L’inquiétude des chrétiens d’Orient, la procédure à suivre à l’ONU et la nature des sanctions ont été soulevées par les journalistes. Les réponses des trois ministres ont tenté de minimiser le danger qui guette les chrétiens de Syrie et des pays environnants. Ils ont rappelé qu’il ne s’agissait pas de remporter une victoire militaire écrasante sur le régime syrien, qui pourrait faire encore plus de victimes, soulignant que pour l’instant, la priorité est au vote à l’unanimité d’une résolution « forte et contraignante » à l’ONU. Aujourd’hui, M. Fabius se rendra à Moscou pour s’en entretenir avec son homologue Sergueï Lavrov.


Moscou a réagi aux déclarations faites à Paris affirmant compter sur les États-Unis pour s’en tenir au texte de l’accord conclu à Genève, et ne pas aller au-delà. « Si quelqu’un veut menacer, chercher des prétextes pour des frappes, c’est une voie qui suggère à l’opposition au régime qu’on attend d’eux de nouvelles provocations, et c’est même une voie qui peut saper définitivement la perspective de Genève 2 », a jugé M. Lavrov. Il a souligné que l’accord conclu samedi avec M. Kerry ne prévoyait pas que la future résolution encadrant le démantèlement de l’arsenal chimique syrien fasse mention du recours au chapitre VII de la charte de l’ONU. Toutefois, tout en laissant entendre que la Russie pourrait dans l’avenir soutenir un recours à la force en cas de non-respect de l’accord de Genève, M. Lavrov a prévenu que Moscou vérifierait minutieusement toutes les informations accusant le gouvernement syrien.

 

(Lire aussi : Les rebelles crient leur mépris pour Obama et la communauté internationale)

 
Pour sa part, le président américain Barack Obama a estimé que l’accord russo-américain sur la Syrie pourrait mettre fin à la menace des armes chimiques de ce pays. Dans sa première réaction en personne à cet accord, M. Obama a toutefois prévenu qu’il devait encore être appliqué : « Nous n’en sommes pas encore là. »

 

À Téhéran, le président Hassan Rohani a, lui, dénoncé « un complot » occidental favorable à Israël contre le monde arabo-musulman, qui dépasserait le conflit en Syrie.
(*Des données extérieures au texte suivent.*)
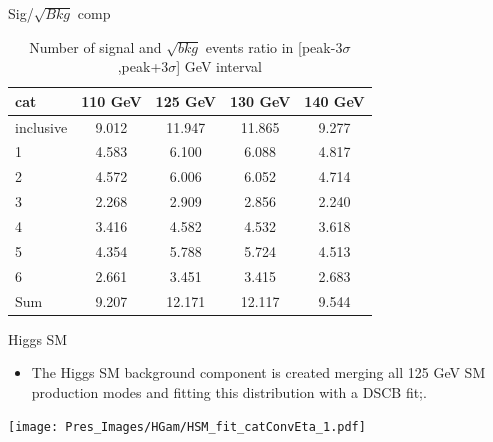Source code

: \documentclass[10pt,UKenglish, leqno, xcolor = dvipsnames]{beamer}
\begin{document}
	\begin{frame}{Sig/$\sqrt{Bkg}$ comp}
		\vfill
		\begin{table}[tbp]
			\centering
			\begin{tabular}{lcccc}
				\toprule[1.5pt]
				cat & 110 GeV	& 125 GeV	& 130 GeV	& 140 GeV	\\
				\midrule
				inclusive & 9.012 & 11.947 & 11.865 & 9.277 	\\ 
				1 & 4.583 & 6.100 & 6.088 & 4.817 	\\
				2 & 4.572 & 6.006 & 6.052 & 4.714 	\\
				3 & 2.268 & 2.909 & 2.856 & 2.240 	\\
				4 & 3.416 & 4.582 & 4.532 & 3.618 	\\
				5 & 4.354 & 5.788 & 5.724 & 4.513 	\\
				6 & 2.661 & 3.451 & 3.415 & 2.683 	\\
				Sum & 9.207 & 12.171 & 12.117 & 9.544	\\
				\bottomrule[1.5pt]
			\end{tabular}
			\caption{Number of signal and $\sqrt{bkg}$ events ratio in [peak-3$\sigma$,peak+3$\sigma$] GeV interval}
		\end{table}
		\vfill
	\end{frame}

	\begin{frame}{Higgs SM}
		\vfill
		\begin{itemize}
			\item The Higgs SM background component is created merging all 125 GeV SM production modes and fitting this distribution with a DSCB fit;.
		\end{itemize}
		\begin{center}
			\texttt{[image: Pres\_Images/HGam/HSM\_fit\_catConvEta\_1.pdf]}
		\end{center}
		\vfill
	\end{frame}
	
\end{document}
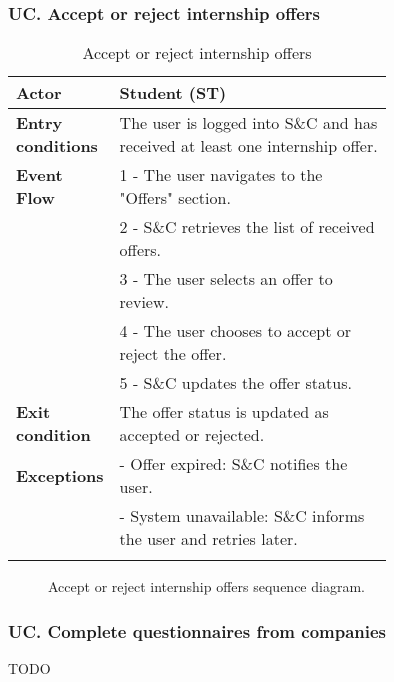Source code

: \subsubsection*{UC\cuc . Accept or reject internship offers}
\begin{center}
    \begin{longtable}{|l|p{0.75\linewidth}|}
        \hline
        \textbf{Actor}            & Student (ST) \\
        \hline
        \textbf{Entry conditions} & The user is logged into S\&C and has received at least one internship offer. \\
        \hline
        \textbf{Event Flow}       & 1 - The user navigates to the "Offers" section. \\
        & 2 - S\&C retrieves the list of received offers. \\
        & 3 - The user selects an offer to review. \\
        & 4 - The user chooses to accept or reject the offer. \\
        & 5 - S\&C updates the offer status. \\
        \hline
        \textbf{Exit condition}   & The offer status is updated as accepted or rejected. \\       
        \hline
        \textbf{Exceptions}       & - Offer expired: S\&C notifies the user. \\
                                  & - System unavailable: S\&C informs the user and retries later. \\
        \hline
        \caption{Accept or reject internship offers}
        \label{tab:accept_reject_offers_usecase}
    \end{longtable}
\end{center}

\begin{figure}[H]
    \begin{center}
        
        \caption{Accept or reject internship offers sequence diagram.}
        \label{fig:accept_reject_offers_seqd}%
    \end{center}
\end{figure}

\subsubsection*{UC\cuc . Complete questionnaires from companies}
TODO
Et l’Arabie saoudite a estimé que l’intervention internationale dans la crise syrienne ne devait pas être réduite aux seules armes chimiques.
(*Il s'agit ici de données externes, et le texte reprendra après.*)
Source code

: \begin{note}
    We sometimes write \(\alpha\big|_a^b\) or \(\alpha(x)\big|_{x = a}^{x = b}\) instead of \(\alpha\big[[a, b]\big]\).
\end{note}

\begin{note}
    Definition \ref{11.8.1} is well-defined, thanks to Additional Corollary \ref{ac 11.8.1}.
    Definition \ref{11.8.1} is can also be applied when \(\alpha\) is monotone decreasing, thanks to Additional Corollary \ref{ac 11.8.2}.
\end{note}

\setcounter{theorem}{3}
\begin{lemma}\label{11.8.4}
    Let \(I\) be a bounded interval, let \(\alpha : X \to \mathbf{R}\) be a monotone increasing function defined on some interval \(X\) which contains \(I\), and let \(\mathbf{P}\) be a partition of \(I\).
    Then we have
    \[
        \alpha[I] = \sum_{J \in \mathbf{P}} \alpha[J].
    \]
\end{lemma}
Quant à l’Organisation pour l’interdiction des armes chimiques, elle a indiqué que le début du programme de destruction du stock d’armes chimiques en Syrie devrait être « une question de jours ».


Enfin, la Turquie a abattu hier un hélicoptère militaire syrien qui avait violé son espace aérien, a déclaré le vice-Premier ministre turc Bulent Arinc.